Speaker:
Dr. Bibhas Chakraborty
Assistant Professor of Biostatistics, Mailman School of Public Health, Columbia University
Host:
Dr. Benjamin Haaland
Assistant Professor, Centre for Quantitative Medicine, Office of Clinical Sciences, Duke-NUS Graduate Medical School
Date:
Thursday, June 28, 2012
Time:
12.30pm to 1.30pm
(Lunch will be served at 12.00pm)
Venue:
Amphitheatre, Level 2
Duke-NUS Graduate Medical School
8 College Road, Singapore 169857
(opposite Singapore General Hospital, Block 6/7)
Contact Person:
Ms Megan Pooh, Centre for Quantitative Medicine, Office of Clinical Sciences, Duke-NUS
Tel: 6601 1719 or Email: megan.pooh@duke-nus. edu.sg
Synopsis:
A dynamic treatment regime (DTR) consists of a set of decision rules that dictate how to personalize treatment to an individual patient based on available treatment and covariate history.

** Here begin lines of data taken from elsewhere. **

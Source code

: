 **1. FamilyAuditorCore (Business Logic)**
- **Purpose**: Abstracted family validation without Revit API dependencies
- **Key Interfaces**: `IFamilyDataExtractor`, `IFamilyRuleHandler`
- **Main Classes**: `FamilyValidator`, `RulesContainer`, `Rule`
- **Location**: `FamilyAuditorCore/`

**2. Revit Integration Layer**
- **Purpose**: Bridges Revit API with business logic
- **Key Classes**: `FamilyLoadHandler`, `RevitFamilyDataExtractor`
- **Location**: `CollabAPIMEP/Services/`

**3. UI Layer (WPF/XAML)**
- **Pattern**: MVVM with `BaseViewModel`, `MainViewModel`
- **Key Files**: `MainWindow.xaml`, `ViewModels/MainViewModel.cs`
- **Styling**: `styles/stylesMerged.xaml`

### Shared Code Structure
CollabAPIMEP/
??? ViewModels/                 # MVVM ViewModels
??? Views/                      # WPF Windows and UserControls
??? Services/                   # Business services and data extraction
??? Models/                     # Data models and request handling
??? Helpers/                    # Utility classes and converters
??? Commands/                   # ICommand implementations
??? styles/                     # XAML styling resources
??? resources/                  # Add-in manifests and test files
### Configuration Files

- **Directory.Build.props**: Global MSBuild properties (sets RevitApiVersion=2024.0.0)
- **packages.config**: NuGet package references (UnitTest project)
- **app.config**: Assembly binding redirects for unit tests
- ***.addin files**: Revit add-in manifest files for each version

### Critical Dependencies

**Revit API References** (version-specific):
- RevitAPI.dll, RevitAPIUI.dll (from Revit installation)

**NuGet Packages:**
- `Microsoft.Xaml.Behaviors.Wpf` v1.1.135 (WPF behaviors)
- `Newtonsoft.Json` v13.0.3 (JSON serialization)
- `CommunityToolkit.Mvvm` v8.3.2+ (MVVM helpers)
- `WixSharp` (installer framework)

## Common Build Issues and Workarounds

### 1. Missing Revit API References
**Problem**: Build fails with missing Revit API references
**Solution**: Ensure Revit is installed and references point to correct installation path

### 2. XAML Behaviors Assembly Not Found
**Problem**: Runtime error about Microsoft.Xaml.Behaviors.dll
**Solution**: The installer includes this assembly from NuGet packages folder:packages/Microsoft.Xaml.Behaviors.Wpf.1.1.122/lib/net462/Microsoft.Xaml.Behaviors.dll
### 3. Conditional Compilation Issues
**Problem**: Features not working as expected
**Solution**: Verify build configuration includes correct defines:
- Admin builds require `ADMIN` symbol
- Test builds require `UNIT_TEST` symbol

A common method for estimating an optimal DTR from patient data is Q-learning which involves non-smooth operations of the data. This non-smoothness causes standard asymptotic approaches for inference like the usual bootstrap or Taylor series arguments to break down if applied without correction. In this talk, we will discuss a novel adaptive m-out-of-n bootstrap scheme for constructing confidence intervals for the parameters indexing the optimal DTR. The proposed method produces asymptotically correct confidence intervals, and has the advantage of being conceptually simple. We will provide an extensive simulation study to compare the finite-sample performance of our proposed method with the currently existing inference procedures in this area. Analysis of the Sequenced Treatment Alternatives to Relieve Depression (STAR*D) study will be used as an illustrative example of our methodology.
Biography:
Dr. Bibhas Chakraborty, PhD, is an Assistant Professor of Biostatistics in the Mailman School of Public Health, Columbia University. His primary research interest lies in statistical methods for constructing evidence-based, multistage, personalized interventions, often called dynamic treatment regimes. His other research interests include design of multi-component intervention trials and adaptive clinical trials, causal inference, and statistical machine learning and data mining. Prior to joining Columbia, he completed his Ph.D. in 2009 from the Department of Statistics, University of Michigan, under the supervision of Dr. Susan A. Murphy, one of the pioneers of the field of dynamic treatment regimes. In 2011, Dr. Chakraborty was awarded the Calderone Research Award for Junior Faculty by the Mailman School of Public Health, Columbia University.